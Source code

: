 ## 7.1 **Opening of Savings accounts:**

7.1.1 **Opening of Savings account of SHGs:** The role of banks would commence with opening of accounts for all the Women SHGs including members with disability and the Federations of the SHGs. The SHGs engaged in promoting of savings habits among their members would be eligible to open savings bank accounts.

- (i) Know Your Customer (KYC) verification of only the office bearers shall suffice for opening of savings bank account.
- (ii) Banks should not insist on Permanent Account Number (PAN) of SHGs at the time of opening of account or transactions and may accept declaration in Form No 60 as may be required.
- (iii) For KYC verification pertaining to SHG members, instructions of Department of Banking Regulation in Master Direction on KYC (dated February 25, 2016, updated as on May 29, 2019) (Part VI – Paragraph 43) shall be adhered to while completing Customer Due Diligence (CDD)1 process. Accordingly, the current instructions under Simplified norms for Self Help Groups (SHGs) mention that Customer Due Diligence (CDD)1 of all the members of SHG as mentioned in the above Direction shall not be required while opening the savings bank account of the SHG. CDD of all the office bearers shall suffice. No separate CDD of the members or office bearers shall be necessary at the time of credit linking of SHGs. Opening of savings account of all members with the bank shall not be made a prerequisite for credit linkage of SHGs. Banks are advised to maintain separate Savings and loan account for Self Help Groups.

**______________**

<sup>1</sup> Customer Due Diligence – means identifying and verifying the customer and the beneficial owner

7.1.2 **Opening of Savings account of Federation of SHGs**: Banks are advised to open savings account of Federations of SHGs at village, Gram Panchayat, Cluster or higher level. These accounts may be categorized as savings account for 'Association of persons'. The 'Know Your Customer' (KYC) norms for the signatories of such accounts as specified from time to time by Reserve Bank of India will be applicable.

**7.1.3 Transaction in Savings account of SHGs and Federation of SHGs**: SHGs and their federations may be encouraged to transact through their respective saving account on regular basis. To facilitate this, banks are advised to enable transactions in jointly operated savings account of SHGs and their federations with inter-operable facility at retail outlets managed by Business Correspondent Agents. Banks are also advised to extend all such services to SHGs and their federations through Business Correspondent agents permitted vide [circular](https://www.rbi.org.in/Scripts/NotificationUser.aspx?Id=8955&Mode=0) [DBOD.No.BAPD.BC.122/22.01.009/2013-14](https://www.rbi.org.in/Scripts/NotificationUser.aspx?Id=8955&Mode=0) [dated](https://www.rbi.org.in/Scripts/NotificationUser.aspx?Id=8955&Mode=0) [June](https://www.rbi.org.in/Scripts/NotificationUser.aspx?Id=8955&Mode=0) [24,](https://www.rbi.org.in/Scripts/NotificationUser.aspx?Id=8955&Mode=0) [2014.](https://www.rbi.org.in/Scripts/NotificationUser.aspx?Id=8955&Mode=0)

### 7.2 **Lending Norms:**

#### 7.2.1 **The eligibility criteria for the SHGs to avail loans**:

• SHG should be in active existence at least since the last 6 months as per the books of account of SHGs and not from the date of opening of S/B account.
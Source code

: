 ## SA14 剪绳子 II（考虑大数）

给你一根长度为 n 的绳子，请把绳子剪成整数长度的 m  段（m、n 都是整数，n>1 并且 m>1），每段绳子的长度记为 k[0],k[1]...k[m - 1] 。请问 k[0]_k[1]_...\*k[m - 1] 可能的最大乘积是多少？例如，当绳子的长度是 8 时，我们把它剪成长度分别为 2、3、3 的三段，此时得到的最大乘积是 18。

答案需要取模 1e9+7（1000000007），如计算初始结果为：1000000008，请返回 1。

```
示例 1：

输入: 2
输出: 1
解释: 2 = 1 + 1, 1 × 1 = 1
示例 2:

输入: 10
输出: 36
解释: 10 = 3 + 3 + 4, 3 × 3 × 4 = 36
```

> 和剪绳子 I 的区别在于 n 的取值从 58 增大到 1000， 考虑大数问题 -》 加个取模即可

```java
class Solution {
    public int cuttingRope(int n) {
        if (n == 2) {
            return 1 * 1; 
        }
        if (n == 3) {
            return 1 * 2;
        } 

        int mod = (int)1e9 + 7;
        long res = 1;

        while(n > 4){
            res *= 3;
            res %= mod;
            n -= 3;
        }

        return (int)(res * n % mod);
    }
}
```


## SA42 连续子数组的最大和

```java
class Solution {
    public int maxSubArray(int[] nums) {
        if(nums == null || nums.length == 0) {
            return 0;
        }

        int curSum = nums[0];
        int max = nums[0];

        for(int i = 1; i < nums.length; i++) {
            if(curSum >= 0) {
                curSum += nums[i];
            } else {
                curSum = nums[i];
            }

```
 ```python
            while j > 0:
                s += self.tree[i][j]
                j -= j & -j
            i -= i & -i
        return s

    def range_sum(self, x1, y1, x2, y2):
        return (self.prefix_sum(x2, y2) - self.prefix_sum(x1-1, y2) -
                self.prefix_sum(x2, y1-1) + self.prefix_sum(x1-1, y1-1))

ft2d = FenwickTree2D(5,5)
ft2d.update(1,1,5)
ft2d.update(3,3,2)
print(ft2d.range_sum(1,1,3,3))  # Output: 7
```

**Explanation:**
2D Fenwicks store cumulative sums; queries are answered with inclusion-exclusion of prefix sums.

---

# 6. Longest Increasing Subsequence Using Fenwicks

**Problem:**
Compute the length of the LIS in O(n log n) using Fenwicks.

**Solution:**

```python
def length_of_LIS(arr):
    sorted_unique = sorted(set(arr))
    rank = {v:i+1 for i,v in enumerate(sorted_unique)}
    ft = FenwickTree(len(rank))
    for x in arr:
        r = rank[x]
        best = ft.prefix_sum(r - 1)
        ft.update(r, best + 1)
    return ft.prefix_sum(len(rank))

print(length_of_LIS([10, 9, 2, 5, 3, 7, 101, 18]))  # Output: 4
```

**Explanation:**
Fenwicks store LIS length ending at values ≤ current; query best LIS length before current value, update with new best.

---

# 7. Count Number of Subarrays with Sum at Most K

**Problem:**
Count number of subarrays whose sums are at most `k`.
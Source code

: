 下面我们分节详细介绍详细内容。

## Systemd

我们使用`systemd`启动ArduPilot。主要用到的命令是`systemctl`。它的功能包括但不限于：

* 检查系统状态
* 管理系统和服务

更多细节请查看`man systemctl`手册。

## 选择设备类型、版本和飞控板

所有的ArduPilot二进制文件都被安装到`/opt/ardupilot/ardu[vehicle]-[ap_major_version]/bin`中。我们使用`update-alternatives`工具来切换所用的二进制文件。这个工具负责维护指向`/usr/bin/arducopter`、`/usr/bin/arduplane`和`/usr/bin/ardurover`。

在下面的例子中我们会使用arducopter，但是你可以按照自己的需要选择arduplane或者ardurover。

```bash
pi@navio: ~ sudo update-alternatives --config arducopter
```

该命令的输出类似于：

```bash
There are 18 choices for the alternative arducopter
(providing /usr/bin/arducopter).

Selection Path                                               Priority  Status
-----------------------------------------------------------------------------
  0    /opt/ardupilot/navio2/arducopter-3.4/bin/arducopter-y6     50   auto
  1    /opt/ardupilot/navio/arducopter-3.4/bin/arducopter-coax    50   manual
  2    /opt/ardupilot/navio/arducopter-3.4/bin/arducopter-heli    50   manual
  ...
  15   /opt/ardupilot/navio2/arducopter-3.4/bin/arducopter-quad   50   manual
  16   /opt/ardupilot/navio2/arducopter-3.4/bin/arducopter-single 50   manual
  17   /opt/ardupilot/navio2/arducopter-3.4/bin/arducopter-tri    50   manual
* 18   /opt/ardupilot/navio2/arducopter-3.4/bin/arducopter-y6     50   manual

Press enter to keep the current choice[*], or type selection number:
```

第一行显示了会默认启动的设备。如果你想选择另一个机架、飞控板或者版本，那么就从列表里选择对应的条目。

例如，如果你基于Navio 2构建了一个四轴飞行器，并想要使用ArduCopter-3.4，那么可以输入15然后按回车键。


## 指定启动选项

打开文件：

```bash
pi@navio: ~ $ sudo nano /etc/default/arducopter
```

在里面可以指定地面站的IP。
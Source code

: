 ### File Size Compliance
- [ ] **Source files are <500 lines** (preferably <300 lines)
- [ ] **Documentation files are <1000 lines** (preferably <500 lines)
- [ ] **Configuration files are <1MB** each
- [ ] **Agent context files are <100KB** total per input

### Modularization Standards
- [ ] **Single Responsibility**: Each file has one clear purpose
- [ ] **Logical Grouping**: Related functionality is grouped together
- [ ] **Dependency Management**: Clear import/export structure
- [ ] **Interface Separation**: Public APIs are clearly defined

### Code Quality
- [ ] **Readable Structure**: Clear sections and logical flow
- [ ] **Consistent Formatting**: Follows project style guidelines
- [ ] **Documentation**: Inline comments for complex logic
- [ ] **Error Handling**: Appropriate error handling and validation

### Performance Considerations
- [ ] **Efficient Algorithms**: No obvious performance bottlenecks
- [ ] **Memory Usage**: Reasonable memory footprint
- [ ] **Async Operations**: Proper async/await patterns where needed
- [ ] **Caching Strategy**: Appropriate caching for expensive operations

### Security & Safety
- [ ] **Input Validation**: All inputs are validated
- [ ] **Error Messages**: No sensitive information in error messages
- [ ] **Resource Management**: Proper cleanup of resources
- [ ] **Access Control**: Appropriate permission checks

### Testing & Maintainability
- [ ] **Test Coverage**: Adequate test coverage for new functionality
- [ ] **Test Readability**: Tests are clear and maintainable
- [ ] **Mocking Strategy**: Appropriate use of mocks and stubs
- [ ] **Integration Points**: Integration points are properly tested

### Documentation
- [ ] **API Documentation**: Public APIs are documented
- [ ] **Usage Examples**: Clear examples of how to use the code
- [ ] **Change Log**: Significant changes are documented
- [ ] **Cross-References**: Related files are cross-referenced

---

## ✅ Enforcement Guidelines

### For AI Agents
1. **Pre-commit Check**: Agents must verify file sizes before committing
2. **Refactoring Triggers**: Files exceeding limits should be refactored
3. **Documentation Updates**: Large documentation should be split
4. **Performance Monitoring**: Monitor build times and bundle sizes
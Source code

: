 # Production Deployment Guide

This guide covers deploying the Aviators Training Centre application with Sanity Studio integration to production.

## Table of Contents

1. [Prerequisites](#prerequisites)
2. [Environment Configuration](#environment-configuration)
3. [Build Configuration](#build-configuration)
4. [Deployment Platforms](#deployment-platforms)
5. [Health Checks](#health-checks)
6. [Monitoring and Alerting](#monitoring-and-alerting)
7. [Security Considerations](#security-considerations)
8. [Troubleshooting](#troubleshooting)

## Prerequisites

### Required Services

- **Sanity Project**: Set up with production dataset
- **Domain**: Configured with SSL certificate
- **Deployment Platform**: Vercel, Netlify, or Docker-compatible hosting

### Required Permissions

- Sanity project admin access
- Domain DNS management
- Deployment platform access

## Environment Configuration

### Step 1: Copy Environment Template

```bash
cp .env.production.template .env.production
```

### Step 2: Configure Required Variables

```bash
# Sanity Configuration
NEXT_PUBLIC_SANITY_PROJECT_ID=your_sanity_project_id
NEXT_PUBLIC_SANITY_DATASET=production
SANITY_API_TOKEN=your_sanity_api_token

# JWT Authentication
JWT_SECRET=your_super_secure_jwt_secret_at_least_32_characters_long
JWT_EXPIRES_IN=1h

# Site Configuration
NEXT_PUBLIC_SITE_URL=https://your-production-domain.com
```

# What the exercise asks
Search the entries above for "shall". Return every line that has it.

# Answer for this exercise
- (i) Know Your Customer (KYC) verification of only the office bearers shall suffice for opening of savings bank account.
- (iii) For KYC verification pertaining to SHG members, instructions of Department of Banking Regulation in Master Direction on KYC (dated February 25, 2016, updated as on May 29, 2019) (Part VI – Paragraph 43) shall be adhered to while completing Customer Due Diligence (CDD)1 process. Accordingly, the current instructions under Simplified norms for Self Help Groups (SHGs) mention that Customer Due Diligence (CDD)1 of all the members of SHG as mentioned in the above Direction shall not be required while opening the savings bank account of the SHG. CDD of all the office bearers shall suffice. No separate CDD of the members or office bearers shall be necessary at the time of credit linking of SHGs. Opening of savings account of all members with the bank shall not be made a prerequisite for credit linkage of SHGs. Banks are advised to maintain separate Savings and loan account for Self Help Groups.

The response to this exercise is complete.